Mikheil Saakashvili is the former president of Georgia of ten years and was later appointed governor of Odessa, a south-coast region in Ukraine. Having led the “Rose Revolution” in 2003 against Eduard Shevardnadze, Saakashvili changed the course of history in Georgia, severing the ex-Soviet country’s relationship with Russia. He is known for his trademark incisive rhetoric and is credited for a series of fundamental pro-European reforms. However, following the Russo-Georgian war in 2008, parts of South Ossetia and Abkhazia were lost to Russian control and Saakashvili was eventually ousted from his own country.

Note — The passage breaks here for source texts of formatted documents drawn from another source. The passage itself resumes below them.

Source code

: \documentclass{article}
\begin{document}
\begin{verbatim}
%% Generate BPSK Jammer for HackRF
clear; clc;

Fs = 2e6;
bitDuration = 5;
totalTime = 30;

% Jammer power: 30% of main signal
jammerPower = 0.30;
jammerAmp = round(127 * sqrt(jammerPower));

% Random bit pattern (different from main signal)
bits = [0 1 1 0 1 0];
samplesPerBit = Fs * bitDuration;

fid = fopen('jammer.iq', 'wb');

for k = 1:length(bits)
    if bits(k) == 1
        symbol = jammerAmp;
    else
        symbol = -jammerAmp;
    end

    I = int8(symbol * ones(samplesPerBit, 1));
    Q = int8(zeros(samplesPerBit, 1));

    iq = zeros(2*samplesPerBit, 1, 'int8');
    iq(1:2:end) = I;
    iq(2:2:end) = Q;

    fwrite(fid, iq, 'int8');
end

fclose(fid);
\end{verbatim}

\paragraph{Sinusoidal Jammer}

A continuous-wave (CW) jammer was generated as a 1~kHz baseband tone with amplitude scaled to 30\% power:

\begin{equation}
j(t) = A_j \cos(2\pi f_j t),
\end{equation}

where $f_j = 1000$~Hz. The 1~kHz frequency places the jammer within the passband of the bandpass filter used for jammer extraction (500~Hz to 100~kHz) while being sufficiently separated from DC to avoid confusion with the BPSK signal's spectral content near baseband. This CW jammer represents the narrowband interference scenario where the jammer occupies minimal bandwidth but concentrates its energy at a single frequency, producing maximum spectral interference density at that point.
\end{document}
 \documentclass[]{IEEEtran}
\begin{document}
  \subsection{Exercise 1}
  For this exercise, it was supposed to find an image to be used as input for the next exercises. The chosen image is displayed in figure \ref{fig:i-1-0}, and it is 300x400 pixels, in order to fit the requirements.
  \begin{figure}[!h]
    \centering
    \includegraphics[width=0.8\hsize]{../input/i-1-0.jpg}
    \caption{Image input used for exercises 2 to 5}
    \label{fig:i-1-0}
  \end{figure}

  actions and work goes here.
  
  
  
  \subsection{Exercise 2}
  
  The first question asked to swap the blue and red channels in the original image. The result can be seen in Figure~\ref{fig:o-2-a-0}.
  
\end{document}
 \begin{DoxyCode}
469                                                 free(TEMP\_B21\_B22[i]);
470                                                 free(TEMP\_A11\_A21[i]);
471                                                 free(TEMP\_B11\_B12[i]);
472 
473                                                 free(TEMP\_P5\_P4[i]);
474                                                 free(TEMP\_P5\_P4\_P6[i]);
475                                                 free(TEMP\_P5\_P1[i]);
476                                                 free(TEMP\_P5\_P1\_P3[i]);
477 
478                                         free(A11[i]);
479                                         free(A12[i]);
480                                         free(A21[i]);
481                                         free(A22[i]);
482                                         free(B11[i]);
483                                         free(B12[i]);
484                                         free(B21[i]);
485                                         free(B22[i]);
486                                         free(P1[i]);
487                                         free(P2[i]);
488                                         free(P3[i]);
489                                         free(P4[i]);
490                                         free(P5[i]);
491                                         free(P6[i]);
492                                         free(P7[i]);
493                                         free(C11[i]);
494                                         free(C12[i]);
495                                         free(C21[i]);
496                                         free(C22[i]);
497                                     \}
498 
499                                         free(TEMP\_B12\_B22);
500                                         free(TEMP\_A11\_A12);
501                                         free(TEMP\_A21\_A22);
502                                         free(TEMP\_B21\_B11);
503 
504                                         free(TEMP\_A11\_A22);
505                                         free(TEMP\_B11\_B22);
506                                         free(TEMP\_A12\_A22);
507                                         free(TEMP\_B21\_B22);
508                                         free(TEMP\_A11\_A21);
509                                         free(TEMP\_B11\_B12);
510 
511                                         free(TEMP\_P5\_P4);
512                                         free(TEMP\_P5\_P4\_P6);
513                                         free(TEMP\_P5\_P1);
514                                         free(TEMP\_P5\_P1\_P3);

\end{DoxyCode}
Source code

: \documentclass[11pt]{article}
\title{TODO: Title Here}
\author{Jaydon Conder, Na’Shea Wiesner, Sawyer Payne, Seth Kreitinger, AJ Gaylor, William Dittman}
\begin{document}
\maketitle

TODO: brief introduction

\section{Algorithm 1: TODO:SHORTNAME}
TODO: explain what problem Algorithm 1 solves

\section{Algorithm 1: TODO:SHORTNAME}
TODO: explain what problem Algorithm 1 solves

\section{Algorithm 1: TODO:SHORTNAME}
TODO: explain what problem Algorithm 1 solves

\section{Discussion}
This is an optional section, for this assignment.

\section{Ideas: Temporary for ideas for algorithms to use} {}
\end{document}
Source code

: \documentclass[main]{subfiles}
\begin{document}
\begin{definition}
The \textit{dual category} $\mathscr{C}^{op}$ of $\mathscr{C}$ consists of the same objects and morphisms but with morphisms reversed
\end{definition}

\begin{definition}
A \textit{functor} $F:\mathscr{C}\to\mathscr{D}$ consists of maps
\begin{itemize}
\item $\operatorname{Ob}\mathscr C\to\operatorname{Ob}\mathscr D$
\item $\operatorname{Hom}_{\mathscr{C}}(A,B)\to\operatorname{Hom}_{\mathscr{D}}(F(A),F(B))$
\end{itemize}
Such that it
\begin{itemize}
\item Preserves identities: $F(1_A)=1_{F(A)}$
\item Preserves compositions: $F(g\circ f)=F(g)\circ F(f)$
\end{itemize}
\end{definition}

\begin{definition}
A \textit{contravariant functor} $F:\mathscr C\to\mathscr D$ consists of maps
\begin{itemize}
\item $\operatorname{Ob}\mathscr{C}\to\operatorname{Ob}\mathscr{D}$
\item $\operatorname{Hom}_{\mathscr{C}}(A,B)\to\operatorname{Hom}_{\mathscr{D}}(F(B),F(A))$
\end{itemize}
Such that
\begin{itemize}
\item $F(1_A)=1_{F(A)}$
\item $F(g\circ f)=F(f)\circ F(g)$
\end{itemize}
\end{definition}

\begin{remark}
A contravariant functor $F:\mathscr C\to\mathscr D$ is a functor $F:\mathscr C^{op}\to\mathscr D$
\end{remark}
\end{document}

Saakashvili gave up his native Georgian citizenship in 2015 implying politically motivated imprisonment threats from the Georgian authorities. As a result, Petro Poroshenko – Ukraine’s previous president – granted him the citizenship of Ukraine and appointed him as the governor of the Odessa region. However, two years later, Saakashvili joined the opposition’s criticism against Poroshenko on corruption claims, who later stripped him of his citizenship and ordered his deportation. Saakashvili became stateless and took refuge in the Netherlands, where his wife is from. On May 28th, 2019, his citizenship was restored by presidential decree signed by Zelensky – a former comedian elected as president of Ukraine in May, who had risen to fame in a popular TV series playing a professor who became president overnight and fought the oligarchs in Ukraine, portraying Poroshenko as one of them.
In an epic turn of events, Saakashvili becomes a prime example of how someone can become stateless – and reverse its course – for political reasons. Yet this is the story of just one of the 12 million people around the world whom the UN recognise as being stateless.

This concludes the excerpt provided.